Instructions for the task:
Look through the entries for the string "communication" and copy every line where it shows up.

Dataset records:

★ ★ ★ ★ ★ ★ ★

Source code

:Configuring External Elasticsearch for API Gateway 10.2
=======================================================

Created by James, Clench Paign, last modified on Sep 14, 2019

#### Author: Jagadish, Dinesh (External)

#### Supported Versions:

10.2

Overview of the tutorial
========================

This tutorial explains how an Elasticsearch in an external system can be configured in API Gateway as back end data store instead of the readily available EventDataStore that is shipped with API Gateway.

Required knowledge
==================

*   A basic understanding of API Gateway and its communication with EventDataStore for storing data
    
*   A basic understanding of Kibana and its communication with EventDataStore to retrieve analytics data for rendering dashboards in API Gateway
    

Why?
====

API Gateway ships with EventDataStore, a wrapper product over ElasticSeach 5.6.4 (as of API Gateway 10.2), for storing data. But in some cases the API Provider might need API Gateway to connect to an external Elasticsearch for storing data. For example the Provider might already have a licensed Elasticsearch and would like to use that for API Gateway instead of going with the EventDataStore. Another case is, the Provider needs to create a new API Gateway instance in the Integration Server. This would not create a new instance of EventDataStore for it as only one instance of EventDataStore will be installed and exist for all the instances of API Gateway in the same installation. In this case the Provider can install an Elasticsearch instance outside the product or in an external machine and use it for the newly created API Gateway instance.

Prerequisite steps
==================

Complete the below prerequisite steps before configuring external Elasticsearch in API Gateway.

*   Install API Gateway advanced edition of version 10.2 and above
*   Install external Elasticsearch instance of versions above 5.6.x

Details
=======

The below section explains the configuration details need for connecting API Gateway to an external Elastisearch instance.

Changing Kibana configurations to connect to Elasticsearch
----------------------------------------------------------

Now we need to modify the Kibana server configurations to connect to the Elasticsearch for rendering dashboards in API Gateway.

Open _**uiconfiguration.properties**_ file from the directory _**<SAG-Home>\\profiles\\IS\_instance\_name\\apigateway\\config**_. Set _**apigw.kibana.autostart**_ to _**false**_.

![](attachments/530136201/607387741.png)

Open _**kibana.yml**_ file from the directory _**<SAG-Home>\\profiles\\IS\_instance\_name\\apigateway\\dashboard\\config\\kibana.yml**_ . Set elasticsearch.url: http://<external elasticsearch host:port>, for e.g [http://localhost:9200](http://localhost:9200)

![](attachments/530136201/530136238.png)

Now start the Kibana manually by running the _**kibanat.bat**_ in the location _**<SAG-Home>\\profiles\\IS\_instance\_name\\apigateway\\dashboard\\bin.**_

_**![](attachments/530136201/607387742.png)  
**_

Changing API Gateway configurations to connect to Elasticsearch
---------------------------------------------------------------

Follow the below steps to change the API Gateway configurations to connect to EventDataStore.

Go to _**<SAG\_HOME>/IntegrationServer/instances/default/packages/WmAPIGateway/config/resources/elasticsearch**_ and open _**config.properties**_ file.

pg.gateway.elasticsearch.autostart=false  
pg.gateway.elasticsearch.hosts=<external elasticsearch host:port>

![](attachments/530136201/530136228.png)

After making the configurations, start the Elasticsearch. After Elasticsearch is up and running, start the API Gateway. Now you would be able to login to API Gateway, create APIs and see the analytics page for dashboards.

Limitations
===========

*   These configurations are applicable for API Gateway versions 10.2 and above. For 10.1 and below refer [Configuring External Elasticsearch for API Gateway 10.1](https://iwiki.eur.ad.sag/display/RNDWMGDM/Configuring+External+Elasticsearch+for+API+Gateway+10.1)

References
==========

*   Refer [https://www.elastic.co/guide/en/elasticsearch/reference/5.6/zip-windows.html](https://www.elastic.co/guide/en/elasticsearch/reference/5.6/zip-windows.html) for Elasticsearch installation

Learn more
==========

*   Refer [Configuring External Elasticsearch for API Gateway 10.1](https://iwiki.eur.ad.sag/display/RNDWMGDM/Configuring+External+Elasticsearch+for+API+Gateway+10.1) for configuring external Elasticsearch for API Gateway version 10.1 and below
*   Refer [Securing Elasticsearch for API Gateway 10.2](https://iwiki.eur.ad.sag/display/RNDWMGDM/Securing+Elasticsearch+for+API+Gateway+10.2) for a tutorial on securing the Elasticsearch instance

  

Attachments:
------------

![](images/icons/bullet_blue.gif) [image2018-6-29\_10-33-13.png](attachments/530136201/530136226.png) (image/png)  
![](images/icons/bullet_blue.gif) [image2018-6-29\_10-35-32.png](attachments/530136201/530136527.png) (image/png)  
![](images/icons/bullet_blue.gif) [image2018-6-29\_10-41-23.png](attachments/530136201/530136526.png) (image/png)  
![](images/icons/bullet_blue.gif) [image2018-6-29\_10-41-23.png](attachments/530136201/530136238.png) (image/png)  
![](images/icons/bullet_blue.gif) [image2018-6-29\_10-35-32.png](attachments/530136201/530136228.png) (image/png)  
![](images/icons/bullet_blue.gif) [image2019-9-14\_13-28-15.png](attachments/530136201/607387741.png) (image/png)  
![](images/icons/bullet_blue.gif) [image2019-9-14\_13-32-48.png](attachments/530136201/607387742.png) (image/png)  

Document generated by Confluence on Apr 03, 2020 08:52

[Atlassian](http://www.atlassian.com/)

★ ★ ★ ★ ★ ★ ★

Completed task:
*   A basic understanding of API Gateway and its communication with EventDataStore for storing data
*   A basic understanding of Kibana and its communication with EventDataStore to retrieve analytics data for rendering dashboards in API Gateway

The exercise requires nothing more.